**What is needed**. Copy each record below faithfully, leaving out images.

**Input records**.

####

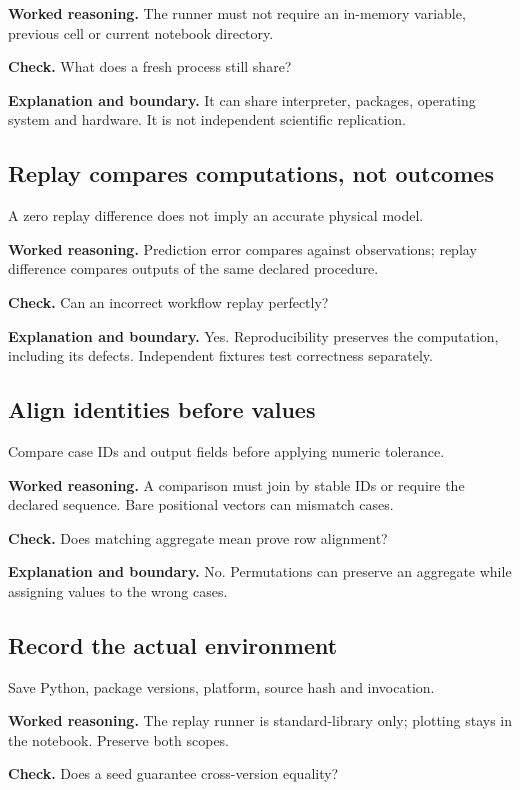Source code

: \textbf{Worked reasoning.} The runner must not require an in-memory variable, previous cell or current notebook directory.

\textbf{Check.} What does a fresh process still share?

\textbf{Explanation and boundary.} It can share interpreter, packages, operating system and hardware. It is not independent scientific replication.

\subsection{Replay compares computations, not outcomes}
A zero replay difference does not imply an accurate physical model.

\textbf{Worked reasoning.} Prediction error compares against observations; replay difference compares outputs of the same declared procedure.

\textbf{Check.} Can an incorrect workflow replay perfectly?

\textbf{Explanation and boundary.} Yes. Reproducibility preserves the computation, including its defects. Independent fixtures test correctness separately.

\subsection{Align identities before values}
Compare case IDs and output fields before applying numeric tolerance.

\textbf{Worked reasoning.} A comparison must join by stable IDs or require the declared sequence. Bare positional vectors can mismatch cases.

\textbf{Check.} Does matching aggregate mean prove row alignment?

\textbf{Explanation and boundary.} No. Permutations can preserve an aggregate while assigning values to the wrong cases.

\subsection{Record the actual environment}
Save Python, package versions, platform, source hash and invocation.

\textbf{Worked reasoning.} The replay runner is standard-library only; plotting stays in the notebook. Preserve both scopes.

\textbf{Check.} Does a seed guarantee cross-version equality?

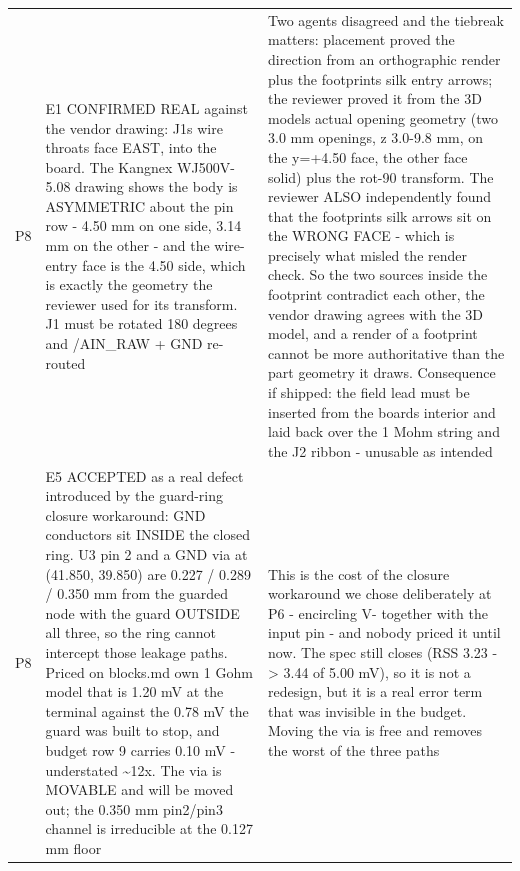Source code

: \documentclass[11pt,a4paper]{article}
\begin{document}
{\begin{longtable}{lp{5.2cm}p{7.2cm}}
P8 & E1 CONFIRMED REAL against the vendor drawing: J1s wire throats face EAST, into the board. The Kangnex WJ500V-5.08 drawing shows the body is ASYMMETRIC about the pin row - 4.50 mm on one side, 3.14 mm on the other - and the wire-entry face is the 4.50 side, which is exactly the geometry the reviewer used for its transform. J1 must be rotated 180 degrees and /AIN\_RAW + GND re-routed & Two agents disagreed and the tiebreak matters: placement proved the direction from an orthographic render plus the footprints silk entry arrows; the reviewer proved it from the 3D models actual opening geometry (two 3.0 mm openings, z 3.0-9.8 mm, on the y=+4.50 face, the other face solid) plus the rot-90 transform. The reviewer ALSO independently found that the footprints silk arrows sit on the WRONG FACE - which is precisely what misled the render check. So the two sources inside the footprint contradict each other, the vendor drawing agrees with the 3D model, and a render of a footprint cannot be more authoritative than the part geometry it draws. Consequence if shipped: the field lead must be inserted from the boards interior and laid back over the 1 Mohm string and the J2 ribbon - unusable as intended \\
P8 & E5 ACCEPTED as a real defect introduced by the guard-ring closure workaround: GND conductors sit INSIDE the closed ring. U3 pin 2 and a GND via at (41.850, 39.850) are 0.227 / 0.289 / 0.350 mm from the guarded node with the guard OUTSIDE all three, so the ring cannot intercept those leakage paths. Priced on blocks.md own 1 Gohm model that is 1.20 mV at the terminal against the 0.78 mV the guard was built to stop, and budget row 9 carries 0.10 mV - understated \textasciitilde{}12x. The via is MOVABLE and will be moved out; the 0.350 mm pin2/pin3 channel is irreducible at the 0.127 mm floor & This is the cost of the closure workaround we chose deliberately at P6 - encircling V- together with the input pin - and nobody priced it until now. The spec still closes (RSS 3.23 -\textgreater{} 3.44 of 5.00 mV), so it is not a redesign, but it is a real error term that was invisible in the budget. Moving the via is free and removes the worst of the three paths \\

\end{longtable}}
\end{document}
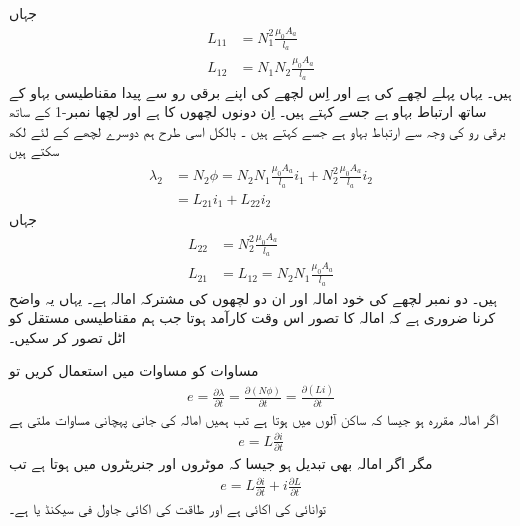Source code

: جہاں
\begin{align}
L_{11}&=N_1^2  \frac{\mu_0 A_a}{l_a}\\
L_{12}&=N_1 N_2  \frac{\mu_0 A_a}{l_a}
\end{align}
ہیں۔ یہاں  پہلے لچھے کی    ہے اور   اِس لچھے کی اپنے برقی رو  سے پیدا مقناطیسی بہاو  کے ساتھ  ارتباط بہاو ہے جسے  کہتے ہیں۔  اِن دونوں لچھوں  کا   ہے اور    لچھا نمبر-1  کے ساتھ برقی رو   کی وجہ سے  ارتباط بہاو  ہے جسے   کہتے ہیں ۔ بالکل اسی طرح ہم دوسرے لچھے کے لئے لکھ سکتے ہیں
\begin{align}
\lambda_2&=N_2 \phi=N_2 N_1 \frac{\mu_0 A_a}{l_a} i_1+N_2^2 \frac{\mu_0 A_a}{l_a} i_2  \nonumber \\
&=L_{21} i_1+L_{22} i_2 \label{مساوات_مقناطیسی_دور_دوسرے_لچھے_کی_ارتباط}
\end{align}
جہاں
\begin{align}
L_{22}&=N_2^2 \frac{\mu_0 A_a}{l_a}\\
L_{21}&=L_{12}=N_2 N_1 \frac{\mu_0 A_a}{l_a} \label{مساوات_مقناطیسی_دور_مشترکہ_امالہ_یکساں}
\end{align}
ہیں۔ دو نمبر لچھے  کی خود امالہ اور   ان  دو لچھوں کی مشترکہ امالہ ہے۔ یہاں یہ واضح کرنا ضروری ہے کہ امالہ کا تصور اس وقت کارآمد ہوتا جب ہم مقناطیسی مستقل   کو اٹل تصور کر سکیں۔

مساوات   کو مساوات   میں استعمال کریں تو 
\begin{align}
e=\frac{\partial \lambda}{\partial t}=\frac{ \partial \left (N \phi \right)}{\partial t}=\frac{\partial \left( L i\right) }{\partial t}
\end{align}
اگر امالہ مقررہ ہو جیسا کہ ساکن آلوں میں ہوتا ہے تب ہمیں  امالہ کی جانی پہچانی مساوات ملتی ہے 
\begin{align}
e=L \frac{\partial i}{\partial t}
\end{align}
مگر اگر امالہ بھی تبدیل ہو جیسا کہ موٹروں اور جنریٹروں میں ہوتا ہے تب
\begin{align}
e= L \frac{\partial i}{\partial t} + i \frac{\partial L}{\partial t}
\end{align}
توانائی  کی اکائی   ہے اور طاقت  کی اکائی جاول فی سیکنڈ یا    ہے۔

####

**Result of the exercise**.
Source code

: \textbf{Worked reasoning.} The runner must not require an in-memory variable, previous cell or current notebook directory.

\textbf{Check.} What does a fresh process still share?

\textbf{Explanation and boundary.} It can share interpreter, packages, operating system and hardware. It is not independent scientific replication.

\subsection{Replay compares computations, not outcomes}
A zero replay difference does not imply an accurate physical model.

\textbf{Worked reasoning.} Prediction error compares against observations; replay difference compares outputs of the same declared procedure.

\textbf{Check.} Can an incorrect workflow replay perfectly?

\textbf{Explanation and boundary.} Yes. Reproducibility preserves the computation, including its defects. Independent fixtures test correctness separately.

\subsection{Align identities before values}
Compare case IDs and output fields before applying numeric tolerance.

\textbf{Worked reasoning.} A comparison must join by stable IDs or require the declared sequence. Bare positional vectors can mismatch cases.

\textbf{Check.} Does matching aggregate mean prove row alignment?

\textbf{Explanation and boundary.} No. Permutations can preserve an aggregate while assigning values to the wrong cases.

\subsection{Record the actual environment}
Save Python, package versions, platform, source hash and invocation.

\textbf{Worked reasoning.} The replay runner is standard-library only; plotting stays in the notebook. Preserve both scopes.

\textbf{Check.} Does a seed guarantee cross-version equality?

Source code

: \documentclass[11pt,a4paper]{article}
\begin{document}
{\begin{longtable}{lp{5.2cm}p{7.2cm}}
P8 & E1 CONFIRMED REAL against the vendor drawing: J1s wire throats face EAST, into the board. The Kangnex WJ500V-5.08 drawing shows the body is ASYMMETRIC about the pin row - 4.50 mm on one side, 3.14 mm on the other - and the wire-entry face is the 4.50 side, which is exactly the geometry the reviewer used for its transform. J1 must be rotated 180 degrees and /AIN\_RAW + GND re-routed & Two agents disagreed and the tiebreak matters: placement proved the direction from an orthographic render plus the footprints silk entry arrows; the reviewer proved it from the 3D models actual opening geometry (two 3.0 mm openings, z 3.0-9.8 mm, on the y=+4.50 face, the other face solid) plus the rot-90 transform. The reviewer ALSO independently found that the footprints silk arrows sit on the WRONG FACE - which is precisely what misled the render check. So the two sources inside the footprint contradict each other, the vendor drawing agrees with the 3D model, and a render of a footprint cannot be more authoritative than the part geometry it draws. Consequence if shipped: the field lead must be inserted from the boards interior and laid back over the 1 Mohm string and the J2 ribbon - unusable as intended \\
P8 & E5 ACCEPTED as a real defect introduced by the guard-ring closure workaround: GND conductors sit INSIDE the closed ring. U3 pin 2 and a GND via at (41.850, 39.850) are 0.227 / 0.289 / 0.350 mm from the guarded node with the guard OUTSIDE all three, so the ring cannot intercept those leakage paths. Priced on blocks.md own 1 Gohm model that is 1.20 mV at the terminal against the 0.78 mV the guard was built to stop, and budget row 9 carries 0.10 mV - understated \textasciitilde{}12x. The via is MOVABLE and will be moved out; the 0.350 mm pin2/pin3 channel is irreducible at the 0.127 mm floor & This is the cost of the closure workaround we chose deliberately at P6 - encircling V- together with the input pin - and nobody priced it until now. The spec still closes (RSS 3.23 -\textgreater{} 3.44 of 5.00 mV), so it is not a redesign, but it is a real error term that was invisible in the budget. Moving the via is free and removes the worst of the three paths \\

\end{longtable}}
\end{document}
Source code

: جہاں
\begin{align}
L_{11}&=N_1^2  \frac{\mu_0 A_a}{l_a}\\
L_{12}&=N_1 N_2  \frac{\mu_0 A_a}{l_a}
\end{align}
ہیں۔ یہاں  پہلے لچھے کی    ہے اور   اِس لچھے کی اپنے برقی رو  سے پیدا مقناطیسی بہاو  کے ساتھ  ارتباط بہاو ہے جسے  کہتے ہیں۔  اِن دونوں لچھوں  کا   ہے اور    لچھا نمبر-1  کے ساتھ برقی رو   کی وجہ سے  ارتباط بہاو  ہے جسے   کہتے ہیں ۔ بالکل اسی طرح ہم دوسرے لچھے کے لئے لکھ سکتے ہیں
\begin{align}
\lambda_2&=N_2 \phi=N_2 N_1 \frac{\mu_0 A_a}{l_a} i_1+N_2^2 \frac{\mu_0 A_a}{l_a} i_2  \nonumber \\
&=L_{21} i_1+L_{22} i_2 \label{مساوات_مقناطیسی_دور_دوسرے_لچھے_کی_ارتباط}
\end{align}
جہاں
\begin{align}
L_{22}&=N_2^2 \frac{\mu_0 A_a}{l_a}\\
L_{21}&=L_{12}=N_2 N_1 \frac{\mu_0 A_a}{l_a} \label{مساوات_مقناطیسی_دور_مشترکہ_امالہ_یکساں}
\end{align}
ہیں۔ دو نمبر لچھے  کی خود امالہ اور   ان  دو لچھوں کی مشترکہ امالہ ہے۔ یہاں یہ واضح کرنا ضروری ہے کہ امالہ کا تصور اس وقت کارآمد ہوتا جب ہم مقناطیسی مستقل   کو اٹل تصور کر سکیں۔

مساوات   کو مساوات   میں استعمال کریں تو 
\begin{align}
e=\frac{\partial \lambda}{\partial t}=\frac{ \partial \left (N \phi \right)}{\partial t}=\frac{\partial \left( L i\right) }{\partial t}
\end{align}
اگر امالہ مقررہ ہو جیسا کہ ساکن آلوں میں ہوتا ہے تب ہمیں  امالہ کی جانی پہچانی مساوات ملتی ہے 
\begin{align}
e=L \frac{\partial i}{\partial t}
\end{align}
مگر اگر امالہ بھی تبدیل ہو جیسا کہ موٹروں اور جنریٹروں میں ہوتا ہے تب
\begin{align}
e= L \frac{\partial i}{\partial t} + i \frac{\partial L}{\partial t}
\end{align}
توانائی  کی اکائی   ہے اور طاقت  کی اکائی جاول فی سیکنڈ یا    ہے۔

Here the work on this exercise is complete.